Galactocele is also called lactocele or milk cyst. These are common type of lump called a benign breast lesion that form in women who have just weaned their previously breastfed child. A galactocele tends to form in the areola around the nipple.
The good news is that these painless breast lumps are always non-cancerous. The bad news is that they cannot be ignored since in the worst cases the lumps may transform into breast abscesses, a serious infection that needs prompt medical attention. A galactocele is born when there is any blockage in the milk ducts. Blockages are common right after a child stops breast-feeding and the breasts have not dried up yet. The big difference between a galactocele and other kinds of breast cysts is that they are filled with milk and not other kinds of bodily fluids.
The main symptom of a galactocele is a lump formed in the nipple or the areola on the breast. The lumps often appear gradually over weeks and sometimes months. One lump or many lumps can appear on one breast or both. These lumps are painless but can cause some discomfort.
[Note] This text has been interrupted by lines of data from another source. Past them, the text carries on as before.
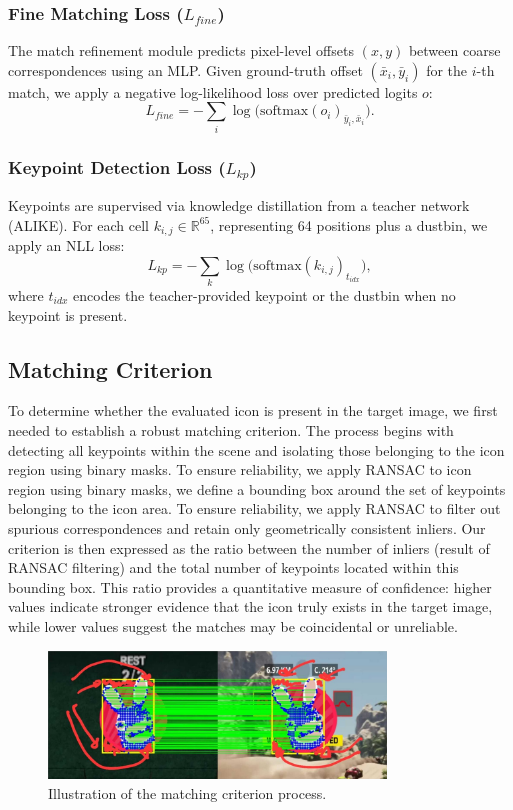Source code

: \subsubsection{Fine Matching Loss ($L_{fine}$)}
The match refinement module predicts pixel-level offsets $(x,y)$ between coarse correspondences using an MLP.
Given ground-truth offset $(\bar{x}_i, \bar{y}_i)$ for the $i$-th match, we apply a negative log-likelihood loss over predicted logits $o$:
\begin{equation}
    L_{fine} = - \sum_i \log \big( \text{softmax}(o_i)_{\bar{y}_i, \bar{x}_i} \big).
\end{equation}

\subsubsection{Keypoint Detection Loss ($L_{kp}$)}
Keypoints are supervised via knowledge distillation from a teacher network (ALIKE).
For each cell $k_{i,j} \in \mathbb{R}^{65}$, representing 64 positions plus a dustbin, we apply an NLL loss:
\begin{equation}
    L_{kp} = - \sum_k \log \big( \text{softmax}(k_{i,j})_{t_{idx}} \big),
\end{equation}
where $t_{idx}$ encodes the teacher-provided keypoint or the dustbin when no keypoint is present.
\pagebreak
\medskip
\subsection{Matching Criterion}
To determine whether the evaluated icon is present in the target image, we
first needed to establish a robust matching criterion. The process begins with
detecting all keypoints within the scene and isolating those belonging to the
icon region using binary masks. To ensure reliability, we apply RANSAC to
icon region using binary masks, we define a bounding box around the set of keypoints belonging to the icon area. To ensure reliability, we apply RANSAC to
filter out spurious correspondences and retain only geometrically consistent
inliers. Our criterion is then expressed as the ratio between the number of inliers (result of RANSAC filtering) and
the total number of keypoints located within this bounding box. This ratio
provides a quantitative measure of confidence: higher values indicate stronger
evidence that the icon truly exists in the target image, while lower values
suggest the matches may be coincidental or unreliable.
\begin{figure}[H]
    \centering
    \includegraphics[width=0.8\textwidth]{ressources/test (1).jpg}
    \caption{Illustration of the matching criterion process.}
    \label{fig:matching_criterion}
\end{figure}
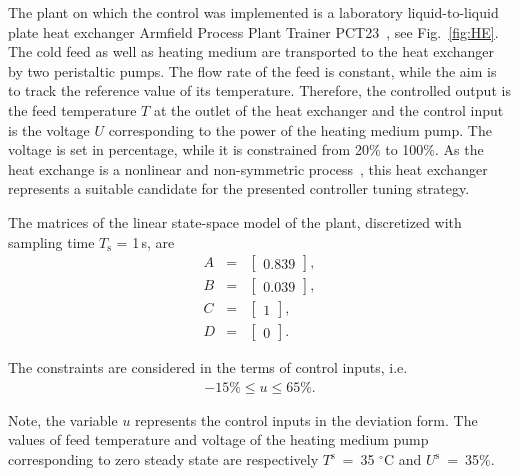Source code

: \documentclass[preprint,12pt]{elsarticle}
\begin{document}
The plant on which the control was implemented is a laboratory liquid-to-liquid plate heat exchanger Armfield Process Plant Trainer PCT23~\cite{pct23}, see Fig.~\ref{fig:HE}. The cold feed as well as heating medium are transported to the heat exchanger by two peristaltic pumps. The flow rate of the feed is constant, while the aim is to track the reference value of its temperature. Therefore, the controlled output is the feed temperature $T$ at the outlet of the heat exchanger and the control input is the voltage $U$ corresponding to the power of the heating medium pump. The voltage is set in percentage, while it is constrained from 20\% to 100\%. As the heat exchange is a nonlinear and non-symmetric process~\cite{Liptak}, this heat exchanger represents a suitable candidate for the presented controller tuning strategy.  

The matrices of the linear state-space model of the plant, discretized with sampling time $T_\mathrm{s}$ = 1\,s, are
\begin{subequations}
	\label{eq:model_A_B} 
	\begin{eqnarray}
		A&=&\begin{bmatrix}
			0.839
		\end{bmatrix}, \\
		B&=&\begin{bmatrix}
			0.039
		\end{bmatrix}, \\
		C&=&\begin{bmatrix}
			1
		\end{bmatrix}, \\
		D&=&\begin{bmatrix}
			0
		\end{bmatrix}.
		\end{eqnarray}
\end{subequations}

The constraints are considered in the terms of control inputs, i.e.
\begin{eqnarray}
\label{eq:u_const}
	-15\% \le u \le 65\%.
\end{eqnarray}

Note, the variable $u$ represents the control inputs in the deviation form. The values of feed temperature and voltage of the heating medium pump corresponding to zero steady state are respectively $T^\mathrm{s}$~=~35 $^{\circ}\mathrm{C}$ and $U^\mathrm{s}$~=~35\%.
\end{document}
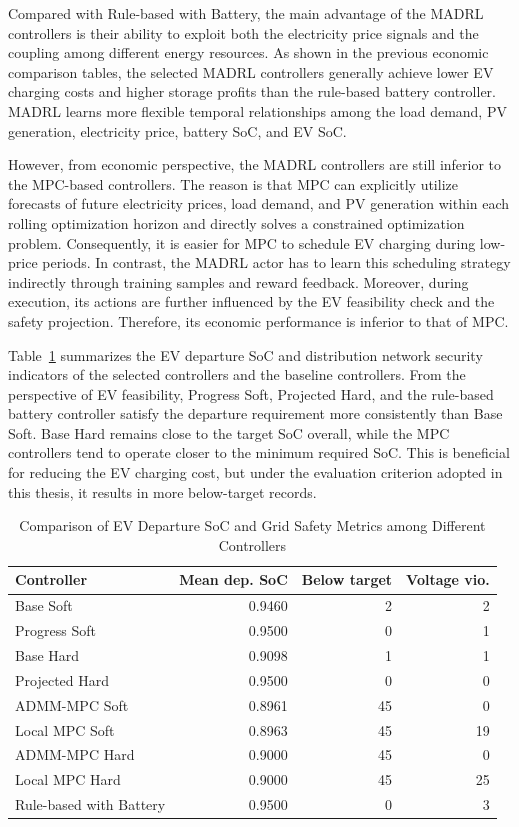 Compared with Rule-based with Battery, the main advantage of the MADRL controllers is their ability to exploit both the electricity price signals and the coupling among different energy resources. As shown in the previous economic comparison tables, the selected MADRL controllers generally achieve lower EV charging costs and higher storage profits than the rule-based battery controller. MADRL learns more flexible temporal relationships among the load demand, PV generation, electricity price, battery SoC, and EV SoC.

However, from economic perspective, the MADRL controllers are still inferior to the MPC-based controllers. The reason is that MPC can explicitly utilize forecasts of future electricity prices, load demand, and PV generation within each rolling optimization horizon and directly solves a constrained optimization problem. Consequently, it is easier for MPC to schedule EV charging during low-price periods. In contrast, the MADRL actor has to learn this scheduling strategy indirectly through training samples and reward feedback. Moreover, during execution, its actions are further influenced by the EV feasibility check and the safety projection. Therefore, its economic performance is inferior to that of MPC.

Table~\ref{tab:ch6-best-ev-grid-summary} summarizes the EV departure SoC and distribution network security indicators of the selected controllers and the baseline controllers. From the perspective of EV feasibility, Progress Soft, Projected Hard, and the rule-based battery controller satisfy the departure requirement more consistently than Base Soft. Base Hard remains close to the target SoC overall, while the MPC controllers tend to operate closer to the minimum required SoC. This is beneficial for reducing the EV charging cost, but under the evaluation criterion adopted in this thesis, it results in more below-target records.

\begin{table}[htbp]
  \centering
  \caption{Comparison of EV Departure SoC and Grid Safety Metrics among Different Controllers}
  \label{tab:ch6-best-ev-grid-summary}
  \begin{tabular}{lrrr}
    \toprule
    Controller & Mean dep. SoC & Below target & Voltage vio. \\
    \midrule
    Base Soft & 0.9460 & 2 & 2 \\
    Progress Soft & 0.9500 & 0 & 1 \\
    Base Hard & 0.9098 & 1 & 1 \\
    Projected Hard & 0.9500 & 0 & 0 \\
    ADMM-MPC Soft & 0.8961 & 45 & 0 \\
    Local MPC Soft & 0.8963 & 45 & 19 \\
    ADMM-MPC Hard & 0.9000 & 45 & 0 \\
    Local MPC Hard & 0.9000 & 45 & 25 \\
    Rule-based with Battery & 0.9500 & 0 & 3 \\
    \bottomrule
  \end{tabular}
\end{table}

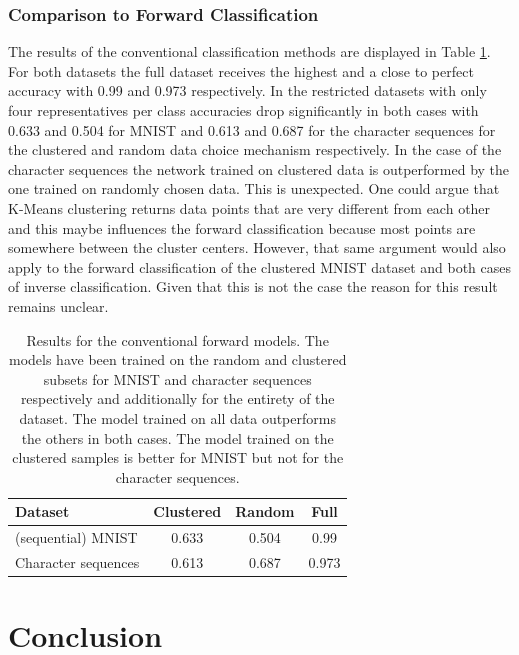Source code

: \documentclass{article}
\begin{document}
\subsubsection{Comparison to Forward Classification}

The results of the conventional classification methods are displayed in Table \ref{table:forward_comparison}. For both datasets the full dataset receives the highest and a close to perfect accuracy with 0.99 and 0.973 respectively. In the restricted datasets with only four representatives per class accuracies drop significantly in both cases with 0.633 and 0.504 for MNIST and 0.613 and 0.687 for the character sequences for the clustered and random data choice mechanism respectively. In the case of the character sequences the network trained on clustered data is outperformed by the one trained on randomly chosen data. This is unexpected. One could argue that K-Means clustering returns data points that are very different from each other and this maybe influences the forward classification because most points are somewhere between the cluster centers. However, that same argument would also apply to the forward classification of the clustered MNIST dataset and both cases of inverse classification. Given that this is not the case the reason for this result remains unclear. 

\begin{table}[!htb]
	\centering
	\caption{Results for the conventional forward models. The models have been trained on the random and clustered subsets for MNIST and character sequences respectively and additionally for the entirety of the dataset. The model trained on all data outperforms the others in both cases. The model trained on the clustered samples is better for MNIST but not for the character sequences.}
	\begin{tabular}{l|ccc}
		\toprule
		Dataset &  Clustered & Random & Full \\
		\midrule
		(sequential) MNIST & 0.633 & 0.504 & 0.99 \\
		Character sequences & 0.613 & 0.687 & 0.973 \\
		\bottomrule
	\end{tabular}
	\label{table:forward_comparison}
\end{table}

\section{Conclusion}
\end{document}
These symptoms match cancerous breast lumps. Any lump in the breast needs medical attention to determine what it is. The best hope of surviving breast cancer is treating it at its earliest stages.
Galactoceles can be caused by anything that blocks a breast duct while the breast is lactating. When the breast duct becomes blocked, breasts become distended with milk and epithelial cells, which can produce galactoceles. Typically, these blockages have routine and benign causes, although in rare cases a breast duct may be blocked by a carcinoma. Galactoceles seem to be more frequent after breastfeeding has actually stopped, as “stagnant” or unexpelled milk is retained within the breasts. Galactoceles can also be caused by infections incurred by people who are breastfeeding, as these can have an impact on the whole body.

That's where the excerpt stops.